• WHAT THIS TASK INVOLVES
The lines to copy are those in the records below that hold the word "name".

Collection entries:
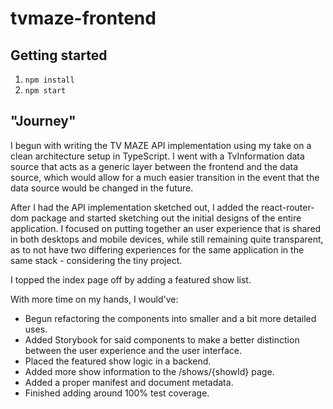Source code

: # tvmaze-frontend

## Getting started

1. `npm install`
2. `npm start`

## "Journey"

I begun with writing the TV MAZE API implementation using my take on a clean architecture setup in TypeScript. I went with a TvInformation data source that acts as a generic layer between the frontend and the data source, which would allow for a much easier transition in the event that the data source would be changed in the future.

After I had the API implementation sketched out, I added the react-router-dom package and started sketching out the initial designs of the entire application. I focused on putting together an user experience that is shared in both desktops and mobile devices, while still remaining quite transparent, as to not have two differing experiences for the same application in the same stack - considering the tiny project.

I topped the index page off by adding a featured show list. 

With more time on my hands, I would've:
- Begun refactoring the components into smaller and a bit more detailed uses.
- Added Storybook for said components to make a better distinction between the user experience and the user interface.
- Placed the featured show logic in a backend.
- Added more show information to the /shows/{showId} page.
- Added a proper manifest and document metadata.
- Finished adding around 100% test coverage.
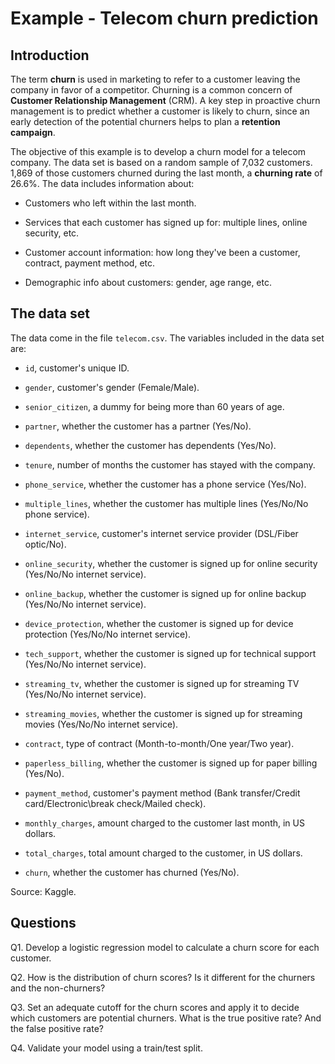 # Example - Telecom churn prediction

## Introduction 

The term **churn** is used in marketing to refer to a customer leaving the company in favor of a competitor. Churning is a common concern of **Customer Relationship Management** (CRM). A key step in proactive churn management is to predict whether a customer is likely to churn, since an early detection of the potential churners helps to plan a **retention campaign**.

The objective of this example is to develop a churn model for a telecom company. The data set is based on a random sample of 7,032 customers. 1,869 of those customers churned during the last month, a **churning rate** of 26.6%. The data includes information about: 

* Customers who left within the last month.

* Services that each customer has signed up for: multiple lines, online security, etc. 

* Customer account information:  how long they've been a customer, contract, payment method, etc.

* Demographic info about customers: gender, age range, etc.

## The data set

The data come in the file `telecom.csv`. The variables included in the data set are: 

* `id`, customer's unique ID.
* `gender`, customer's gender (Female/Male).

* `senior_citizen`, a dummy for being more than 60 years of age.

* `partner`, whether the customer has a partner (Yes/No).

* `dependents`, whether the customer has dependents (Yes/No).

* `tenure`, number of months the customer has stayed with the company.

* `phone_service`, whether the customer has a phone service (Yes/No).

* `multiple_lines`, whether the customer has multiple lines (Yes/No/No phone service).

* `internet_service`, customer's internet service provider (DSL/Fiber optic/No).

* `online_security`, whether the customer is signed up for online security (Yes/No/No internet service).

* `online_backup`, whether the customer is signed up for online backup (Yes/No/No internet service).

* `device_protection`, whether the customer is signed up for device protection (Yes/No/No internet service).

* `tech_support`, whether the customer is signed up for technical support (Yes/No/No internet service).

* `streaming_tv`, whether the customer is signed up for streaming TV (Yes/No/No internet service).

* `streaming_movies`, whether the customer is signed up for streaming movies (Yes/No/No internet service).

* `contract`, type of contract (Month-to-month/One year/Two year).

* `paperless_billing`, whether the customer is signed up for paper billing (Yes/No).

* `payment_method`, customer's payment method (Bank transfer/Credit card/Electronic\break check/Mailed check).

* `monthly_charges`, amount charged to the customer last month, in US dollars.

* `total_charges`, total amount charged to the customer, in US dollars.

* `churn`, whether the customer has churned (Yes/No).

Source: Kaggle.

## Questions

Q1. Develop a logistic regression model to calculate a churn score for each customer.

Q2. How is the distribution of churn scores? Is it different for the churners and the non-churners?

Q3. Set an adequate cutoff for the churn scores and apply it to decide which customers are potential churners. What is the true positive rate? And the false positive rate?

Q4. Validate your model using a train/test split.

--

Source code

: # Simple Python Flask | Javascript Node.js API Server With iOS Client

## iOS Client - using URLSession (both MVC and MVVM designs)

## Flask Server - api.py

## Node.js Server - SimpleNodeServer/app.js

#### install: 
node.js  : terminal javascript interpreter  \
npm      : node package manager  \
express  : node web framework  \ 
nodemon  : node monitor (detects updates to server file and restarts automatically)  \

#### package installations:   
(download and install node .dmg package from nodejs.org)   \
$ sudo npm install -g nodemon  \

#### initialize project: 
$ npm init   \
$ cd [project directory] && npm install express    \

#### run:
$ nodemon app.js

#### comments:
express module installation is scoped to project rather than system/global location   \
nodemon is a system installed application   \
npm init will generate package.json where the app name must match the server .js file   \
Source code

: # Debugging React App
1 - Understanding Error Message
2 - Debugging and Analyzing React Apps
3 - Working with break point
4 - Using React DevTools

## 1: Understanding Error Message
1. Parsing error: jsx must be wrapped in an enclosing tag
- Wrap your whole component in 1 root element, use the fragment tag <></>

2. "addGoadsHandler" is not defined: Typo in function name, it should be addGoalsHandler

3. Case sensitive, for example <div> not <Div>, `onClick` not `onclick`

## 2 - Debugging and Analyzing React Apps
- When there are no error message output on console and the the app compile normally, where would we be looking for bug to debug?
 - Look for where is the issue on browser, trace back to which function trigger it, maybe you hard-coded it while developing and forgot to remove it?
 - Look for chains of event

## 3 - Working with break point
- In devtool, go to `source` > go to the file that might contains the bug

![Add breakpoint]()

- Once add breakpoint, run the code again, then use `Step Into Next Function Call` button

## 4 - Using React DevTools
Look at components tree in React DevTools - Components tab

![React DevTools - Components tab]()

• TASK RESPONSE
npm init will generate package.json where the app name must match the server .js file   \
2. "addGoadsHandler" is not defined: Typo in function name, it should be addGoalsHandler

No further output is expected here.